How to prove that $k^{\pi}$ is not an integer for any integer $k\geq 2$?

Question

I strongly suspect that $k^{\pi}$ is not an integer for any integer $k\geq 2$ (for otherwise this would be a famous result of which I am not aware). But how does one prove this?

The answer to this question cannot be generalised to any integer $k$, only $k=5.$ Are there better known properties of $\pi$ which answer my above question? For example, if there were such a $k$, then we would have $\log_n k = \pi$ for some integers $k,n.$ Is there any general reason or theorem that says that this cannot be possible?

Answer 1

I believe this is an open problem.

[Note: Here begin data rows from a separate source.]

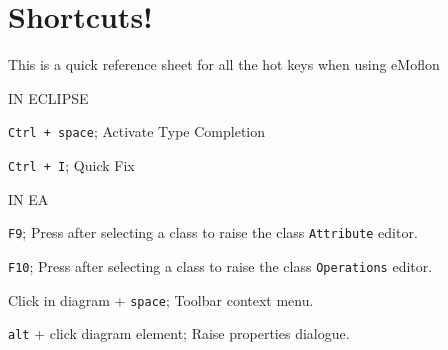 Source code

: \newpage
\section{Shortcuts!}

This is a quick reference sheet for all the hot keys when using eMoflon


IN ECLIPSE

\texttt{Ctrl + space}; Activate Type Completion

\texttt{Ctrl + I}; Quick Fix 

IN EA

\texttt{F9}; Press after selecting a class to raise the class \texttt{Attribute} editor.

\texttt{F10}; Press after selecting a class to raise the class \texttt{Operations} editor.

Click in diagram + \texttt{space}; Toolbar context menu.

\texttt{alt} + click diagram element; Raise properties dialogue. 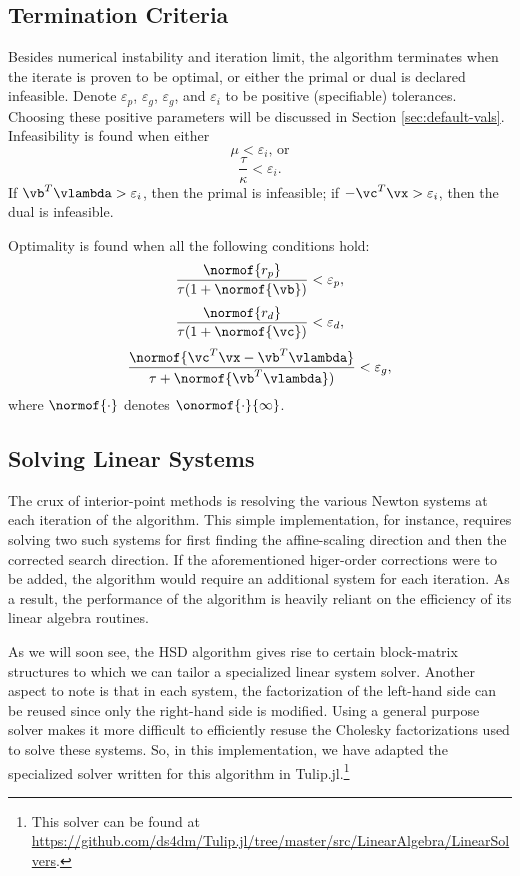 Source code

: \documentclass[titlepage]{abhi-tufte-handout}
\begin{document}
\subsection{Termination Criteria}\label{sec:termination}
Besides numerical instability and iteration limit, the algorithm terminates
when the iterate is proven to be optimal, or either the primal or dual is
declared infeasible.
Denote \(\varepsilon_p\), \(\varepsilon_g\), \(\varepsilon_g\),
and \(\varepsilon_i\) to be positive (specifiable) tolerances.
Choosing these positive parameters will be discussed in Section
\ref{sec:default-vals}.
Infeasibility is found when either
\[ \mu < \varepsilon_i \text{, or} \]
\[ \frac{\tau}{\kappa} < \varepsilon_i. \]
If \(\vb^T\vlambda > \varepsilon_i\), then the primal is infeasible;
if \(- \vc^T\vx > \varepsilon_i\), then the dual is infeasible.

Optimality is found when all the following conditions hold:
\[ \frac{\normof{r_p}}{\tau (1 + \normof{\vb})} < \varepsilon_p, \]
\[ \frac{\normof{r_d}}{\tau (1 + \normof{\vc})} < \varepsilon_d, \]
\[ \frac{\normof{\vc^T\vx - \vb^T\vlambda}}
        {\tau + \normof{\vb^T\vlambda})} < \varepsilon_g, \]
where \(\normof{\cdot}\) denotes \(\onormof{\cdot}{\infty}\).

\subsection{Solving Linear Systems}\label{sec:solving-linear-sys}
The crux of interior-point methods is resolving the various Newton systems at
each iteration of the algorithm. This simple implementation, for instance,
requires solving two such systems for first finding the affine-scaling
direction and then the corrected search direction. If the aforementioned
higer-order corrections were to be added, the algorithm would require an
additional system for each iteration. As a result, the performance of the
algorithm is heavily reliant on the efficiency of its linear algebra routines.

As we will soon see, the HSD algorithm gives rise to certain block-matrix
structures to which we can tailor a specialized linear system solver. Another
aspect to note is that in each system, the factorization of the left-hand side
can be reused since only the right-hand side is modified. Using a general
purpose solver makes it more difficult to efficiently resuse the Cholesky
factorizations used to solve these systems.
So, in this implementation, we have
adapted the specialized solver written for this
algorithm in Tulip.jl.\footnote{This solver can be found at
\url{https://github.com/ds4dm/Tulip.jl/tree/master/src/LinearAlgebra/LinearSolvers}.}
\end{document}
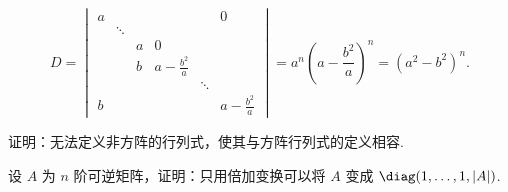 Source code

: \begin{exercise}
\begin{exgroup}
\begin{answer}
\begin{enumerate}
                    \[
                        D = \begin{vmatrix}
                            a &         &   &                   &         & 0                 \\
                              & \ddots  &   &                   &         &                   \\
                              &         & a & 0                 &         &                   \\
                              &         & b & a - \frac{b^2}{a} &         &                   \\
                              &         &   &                   & \ddots  &                   \\
                            b &         &   &                   &         & a - \frac{b^2}{a}
                        \end{vmatrix}
                        = a^n (a - \frac{b^2}{a})^n
                        = (a^2 - b^2)^n.
                    \]
            \end{enumerate}
        \end{answer}
    \end{exgroup}

    \begin{exgroup}
        \item 证明：无法定义非方阵的行列式，使其与方阵行列式的定义相容.
        \begin{answer}

        \end{answer}

        \item 设 $A$ 为 $n$ 阶可逆矩阵，证明：只用倍加变换可以将 $A$ 变成 $\diag(1,\ldots,1,|A|)$.
        \begin{answer}

        \end{answer}


\end{exgroup}
\end{exercise}
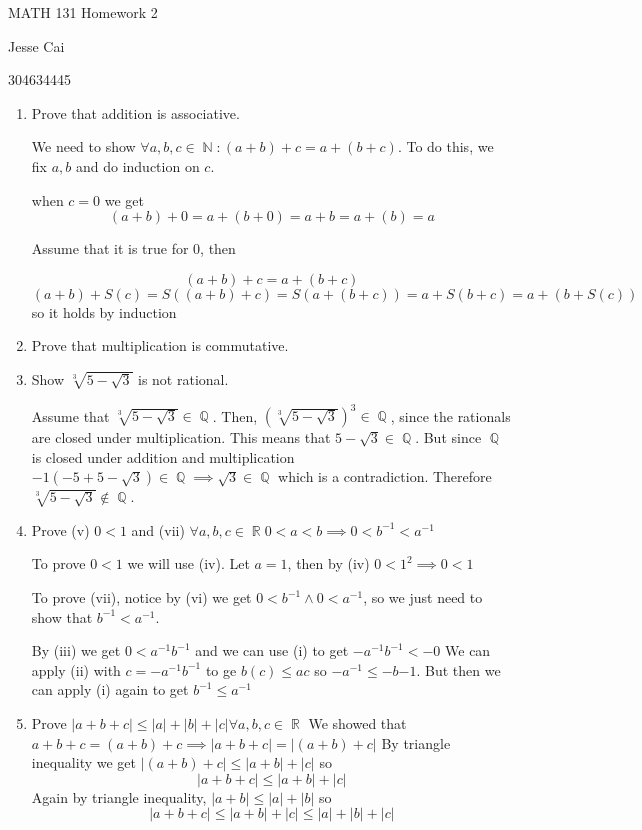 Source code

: \documentclass[10pt,a4paper]{article}
\DeclareMathOperator*{\R}{\mathbb{R}}
\DeclareMathOperator*{\Q}{\mathbb{Q}}
\DeclareMathOperator*{\N}{\mathbb{N}}
\begin{document}
MATH 131 Homework 2

Jesse Cai

304634445

\begin{enumerate}
    \item Prove that addition is associative.

    We need to show $\forall a,b,c \in \N:  (a+b)+c = a+(b+c)$. To do this, we fix $a,b$ and do induction on $c$.

    when $c=0$ we get 
    $$ (a+b)+0 = a+(b+0) = a+b = a+(b) = a$$

    Assume that it is true for 0, then 

    $$ (a+b)+c = a+(b+c)$$
    $$ (a+b) + S(c) = S((a+b)+c)  = S(a+(b+c)) = a + S(b+c) = a  + (b + S(c))$$
    so it holds by induction


    \item Prove that multiplication is commutative.
    \item Show $\sqrt[3]{5 - \sqrt3}$ is not rational.

        Assume that $\sqrt[3]{5 - \sqrt3} \in \Q $.  Then, $\left(\sqrt[3]{5 - \sqrt3}\right)^3 \in \Q$, since the rationals are closed under multiplication.
        This means that $5 - \sqrt3 \in \Q$. But since $\Q$ is closed under addition and multiplication $-1(-5 + 5 - \sqrt3) \in \Q \implies \sqrt3 \in \Q$ which is a contradiction. Therefore $\sqrt[3]{5 - \sqrt3} \not \in \Q$.
    \item Prove (v) $0<1$ and (vii) $\forall a,b, c \in \R 0 < a < b \implies 0 < b^{-1} < a^{-1}$
    
        To prove $0<1$ we will use (iv). Let $a = 1$, then by (iv) $0 < 1^2 \implies 0 < 1$

        To prove (vii), notice by (vi) we get $ 0 < b^{-1} \land 0 < a^{-1}$, so we just need to show that $b^{-1} < a^{-1}$. 

        By (iii) we get $ 0 < a^{-1} b^{-1}$ and we can use (i) to get $ -a^{-1}b^{-1} < -0$
        We can apply (ii) with $ c = -a^{-1}b^{-1}$ to ge $b(c) \leq ac $ so 
        $ - a^{-1} \leq -b{-1}$. But then we can apply (i) again to get $b^{-1} \leq a^{-1}$ 

    \item Prove $\lvert a+b+c\rvert \leq \lvert a \rvert+\lvert b \rvert+\lvert c \rvert \forall a, b, c \in \R$
        We showed that $a+b+c = (a+b)+c \implies \lvert a+b+c\rvert = \lvert (a+b)+c\rvert$
        By triangle inequality we get $\lvert(a+b)+c\rvert \leq \lvert a+b\rvert + \lvert c \rvert$ so 
        $$
            \lvert a+b+c\rvert \leq \lvert a+b\rvert + \lvert c \rvert
        $$
        Again by triangle inequality,  $\lvert a+b\rvert \leq \lvert a\rvert + \lvert b \rvert$ so 
        $$
            \lvert a+b+c\rvert \leq \lvert a+b\rvert + \lvert c \rvert \leq \lvert a\rvert + \lvert b\rvert + \lvert c\rvert
        $$


\end{enumerate}
\end{document}
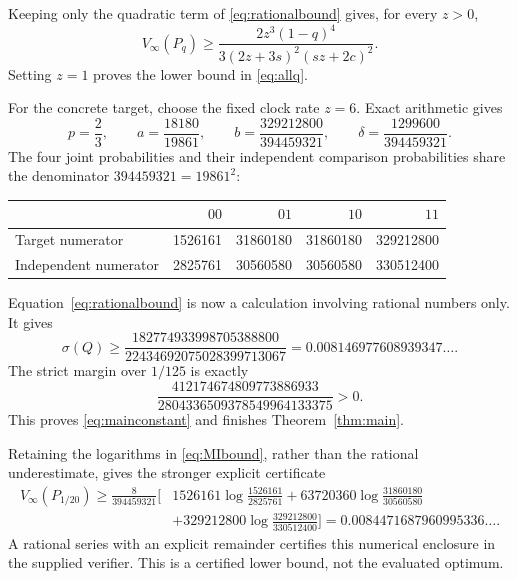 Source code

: \documentclass[11pt,a4paper]{article}
\newcommand{\sig}{\sigma}
\begin{document}
Keeping only the quadratic term of \eqref{eq:rationalbound} gives, for every $z>0$,
\begin{equation}\label{eq:familybound}
 V_\infty(P_q)\geq
 \frac{2z^3(1-q)^4}{3(2z+3s)^2(sz+2c)^2}.
\end{equation}
Setting $z=1$ proves the lower bound in \eqref{eq:allq}.

For the concrete target, choose the fixed clock rate $z=6$. Exact arithmetic gives
\begin{equation}\label{eq:numbers}
 p=\frac23,\qquad
 a=\frac{18180}{19861},\qquad
 b=\frac{329212800}{394459321},\qquad
 \delta=\frac{1299600}{394459321}.
\end{equation}
The four joint probabilities and their independent comparison probabilities share the denominator $394459321=19861^2$:
\begin{center}
\begin{tabular}{lrrrr}
\toprule
& $00$ & $01$ & $10$ & $11$\\
\midrule
Target numerator & 1526161 & 31860180 & 31860180 & 329212800\\
Independent numerator & 2825761 & 30560580 & 30560580 & 330512400\\
\bottomrule
\end{tabular}
\end{center}
Equation~\eqref{eq:rationalbound} is now a calculation involving rational numbers only. It gives
\[
 \sig(Q)\geq
 \frac{182774933998705388800}{22434692075028399713067}
 =0.008146977608939347\ldots.
\]
The strict margin over $1/125$ is exactly
\[
 \frac{412174674809773886933}{2804336509378549964133375}>0.
\]
This proves \eqref{eq:mainconstant} and finishes Theorem~\ref{thm:main}.

Retaining the logarithms in \eqref{eq:MIbound}, rather than the rational underestimate, gives the stronger explicit certificate
\begin{align*}
 V_\infty(P_{1/20})\geq \frac{8}{394459321}\bigg[&
 1526161\log\frac{1526161}{2825761}
 +63720360\log\frac{31860180}{30560580}\\
 &+329212800\log\frac{329212800}{330512400}\bigg]
 =0.0084471687960995336\ldots.
\end{align*}
A rational series with an explicit remainder certifies this numerical enclosure in the supplied verifier. This is a certified lower bound, not the evaluated optimum.
\end{document}
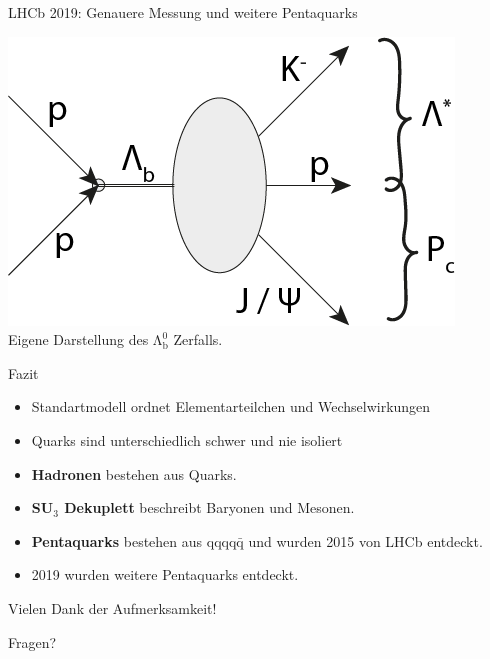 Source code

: \documentclass[aspectratio=169]{beamer} %
\begin{document}
\begin{frame}{LHCb 2019: Genauere Messung und weitere Pentaquarks}
\begin{minipage}{0.58\textwidth}
\begin{figure}
          \end{figure}
          \centering
          \includegraphics[width=\textwidth, height=0.3\textheight, keepaspectratio]{FeynmanDiag/gesamt.png}
          \\[-2mm]
          {\scriptsize Eigene Darstellung des $\mathrm{\Lambda_b^0}$ Zerfalls.}
        \end{minipage}
      \end{frame}
    
    \begin{frame}{Fazit}
      \begin{itemize}
        \item Standartmodell ordnet Elementarteilchen und Wechselwirkungen
        \item Quarks sind unterschiedlich schwer und nie isoliert
        \item \textbf{Hadronen} bestehen aus Quarks.
        \item \textbf{SU$_3$ Dekuplett} beschreibt Baryonen und Mesonen.
        \item \textbf{Pentaquarks} bestehen aus $\mathrm{qqqq\bar{q}}$ und wurden 2015 von LHCb entdeckt.
        \item 2019 wurden weitere Pentaquarks entdeckt.
      \end{itemize}
    \end{frame}

    \begin{frame}{Vielen Dank der Aufmerksamkeit!}
      \begin{center}
          \Huge Fragen?
      \end{center}
  \end{frame}
\end{document}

It's amazing that number theory contains so many problems that are this simple to state yet impossible to prove so far!

It's worth remarking that the assertion that $k^\pi$ is never an integer when $k\ge2$ is an integer would follow from Schanuel's conjecture in the following way: set $z_1=\pi\log k$, $z_2=i\pi$, and $z_3=\log k$, so that $\{z_1,z_2,z_3\}$ is linearly independent over $\Bbb Q$ since $\pi$ is known to be irrational. Schanuel's conjecture then implies that the field $$ \Bbb Q(z_1,z_2,z_3,e^{z_1},e^{z_2},e^{z_3}) = \Bbb Q(\pi\log k,i\pi,\log k,k^\pi,-1,k) \subset \Bbb Q(i,\pi,\log k,k^\pi) $$ has transcendence degree at least $3$ over $\Bbb Q$; since $i$ is algebraic, this implies that ($\pi$ and $\log k$ and) $k^\pi$ must be transcendental and in particular not an integer. Indeed, the same logic shows that Schanuel's conjecture implies that $r^\pi$ is always transcendental (hence always irrational, hence never an integer) for any positive rational number $r\ne1$.